The subject of baptism in Acts is admittedly complex, but when set into an interpretive framework provided by Ezekiel 36:25-27 the difficulties diminish. Acts is treated below in Disconfirming Evidence in consideration of widespread assertions of inconsistency.
John's gospel poses a Pharisaical question to Yohanan that implies Jewish expectation of an end-time rite to be performed by an eschatological figure.
Why then are you baptizing, if you are not the Messiah, nor Eliyahu, nor the Prophet? (John 1:25)
A.M. Hunter affirms "[t]he Jews expected a general purifying of G‑d's People before Messiah came." G.R. Beasley-Murray contends, "The question 'Why then are you baptizing' hardly proceeds from the view that the Messiah, or Elijah or the prophet, will baptize at their appearing (contra Bultmann, 88), but seeks to know John's authority for calling on Jewish people to be baptized for the kingdom of G‑d, a demand by no means acceptable to Pharisees or Sadducees." Beasley-Murray evidently argues that Yohanan's rite was unanticipated, yet heartily received as harbinger of the Kingdom, and that Pharisees and Sadducees would not dispute it had only he claimed to be Messiah, Elijah or the Prophet, for they would have the authority for such prophetic ḥidushim; all this in light of the already promised purification in Ezekiel 36:25. Beasley-Murray's argument diminishes the likelihood that Yohanan's rite fulfilled prophecy of the Tanakh, but it is not convincing. R.C.H. Lenski says of John 1:25, "Passages like Ezek. 36:25, 37:23 led the Jews to expect a lustration and cleansing of the people."
If, on the other hand, one presses for an adapted proselyte baptism as the source of Yohanan's rite, why would the Pharisees ask about Messiah, Eliyahu or the Prophet? Pharisees were Jewish experts observing Yohanan directly and presumably far better at discerning proselyte baptism as the source of his rite than any modern exegete, yet that rite never required Messiah, Eliyahu or the Prophet. How would a derivative adaptation require their authority? Furthermore, Ezekiel 36:25, being a portent of Israel's Kingdom, evidently would require a major eschatological figure.
Yeshua answered, 'Yes, indeed, I tell you that unless a person is born from water and the Spirit, he cannot enter the Kingdom of God.' (John 3:5) CJB
Yeshua's demand of being born of water and Spirit often elicits comparison with Ezekiel 36:25‑27. James Dunn writes:
It should not go unnoticed that the closest parallels to the water and Spirit correlation of John 3.5 are to be found in Ezek. 36.25-27 and 1QS 4.20-22.
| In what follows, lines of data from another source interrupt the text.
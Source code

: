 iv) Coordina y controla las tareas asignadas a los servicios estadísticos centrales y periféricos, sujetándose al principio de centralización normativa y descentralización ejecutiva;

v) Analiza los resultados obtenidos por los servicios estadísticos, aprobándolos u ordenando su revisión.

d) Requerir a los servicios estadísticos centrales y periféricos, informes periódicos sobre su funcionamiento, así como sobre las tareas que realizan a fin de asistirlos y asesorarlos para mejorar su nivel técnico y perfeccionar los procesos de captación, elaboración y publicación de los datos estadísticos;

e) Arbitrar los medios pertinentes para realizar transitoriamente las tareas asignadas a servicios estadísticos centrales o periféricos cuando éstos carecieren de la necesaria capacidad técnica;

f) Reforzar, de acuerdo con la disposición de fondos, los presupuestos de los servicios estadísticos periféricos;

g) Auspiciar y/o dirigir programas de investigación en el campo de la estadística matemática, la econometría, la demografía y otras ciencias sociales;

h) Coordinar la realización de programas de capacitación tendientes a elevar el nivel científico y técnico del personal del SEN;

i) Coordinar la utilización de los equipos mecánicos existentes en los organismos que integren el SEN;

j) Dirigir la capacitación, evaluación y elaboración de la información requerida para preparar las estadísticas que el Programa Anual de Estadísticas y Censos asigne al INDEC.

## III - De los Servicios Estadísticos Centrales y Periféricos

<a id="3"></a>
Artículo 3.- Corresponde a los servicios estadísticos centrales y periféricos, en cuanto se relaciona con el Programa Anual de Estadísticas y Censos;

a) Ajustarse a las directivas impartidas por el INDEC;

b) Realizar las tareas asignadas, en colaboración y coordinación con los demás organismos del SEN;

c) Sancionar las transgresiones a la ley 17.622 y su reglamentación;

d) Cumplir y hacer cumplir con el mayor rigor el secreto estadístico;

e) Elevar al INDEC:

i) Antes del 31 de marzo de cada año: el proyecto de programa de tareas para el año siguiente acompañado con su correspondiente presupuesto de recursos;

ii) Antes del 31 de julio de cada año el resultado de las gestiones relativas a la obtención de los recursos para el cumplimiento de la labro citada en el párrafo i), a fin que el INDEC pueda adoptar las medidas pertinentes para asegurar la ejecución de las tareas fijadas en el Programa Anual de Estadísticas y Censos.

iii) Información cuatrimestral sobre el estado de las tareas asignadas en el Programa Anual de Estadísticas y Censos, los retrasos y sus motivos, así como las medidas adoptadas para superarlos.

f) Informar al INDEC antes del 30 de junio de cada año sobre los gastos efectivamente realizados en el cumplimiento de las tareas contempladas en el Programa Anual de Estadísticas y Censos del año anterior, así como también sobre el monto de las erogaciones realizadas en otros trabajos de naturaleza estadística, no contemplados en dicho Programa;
Dunn adds that "John's baptism seems to have been for the Baptist himself a symbol of the eschatological purging effected through the Spirit." D. A. Carson similarly describes prophetic precursors to John 3:5:
Most important of all is Ezekiel 36:25-27, where water and spirit come together so forcefully, the first to signify cleansing from impurity, and the second to depict the transformation of heart that will enable people to follow G-d wholly...In short, born of water and spirit...signals a new begetting, a new birth that cleanses and renews, the eschatological cleansing and renewal promised by the Old Testament prophets.
Messiah's teaching of being "born again" is a loud echo of Ezekiel's new heart and new spirit, of removal of the heart of stone and reception of a heart of flesh. G.R. Beasley-Murray writes concerning John 3:5 that "[i]f the text is to be read as it stands, there is much to be said for the interpretation enunciated by Bengel, and characteristic of British exposition:"
Water denotes the baptism of John into (i.e. preparing for) Christ Jesus (Gnomon 2:275). Such a view assumes that entry into the kingdom of God requires baptism of water and of the Spirit. The conjunction of water and Spirit in eschatological hope is deeply rooted in the Jewish consciousness, as is attested by Ezek. 36:25-27 and various apocalyptic writings.
Beasley-Murray admits Yohanan's rite and Messiah's soon outpoured Spirit are widely thought represented in John 3:5 and are derived from Ezekiel 36:25-27. This suits the Messianic context of the conversation; Nicodemus, a Sanhedrin member and leader of Israel, approached Yeshua on his Messianic credentials. Immediately after this meeting Yeshua had his disciples baptize (John 3:22).
The foregoing shows commentators correlate Ezekiel 36:25-27 with John 3:3-7. Paul's "regeneration and renewal" in Titus 3:5-6 is analogous to Ezekiel's transformation as well. Evidently Messiah inaugurated the innermost transformation promised by Ezekiel, as well as Joel's outpouring, when he began to baptize with the Spirit on Shavuot (Pentecost).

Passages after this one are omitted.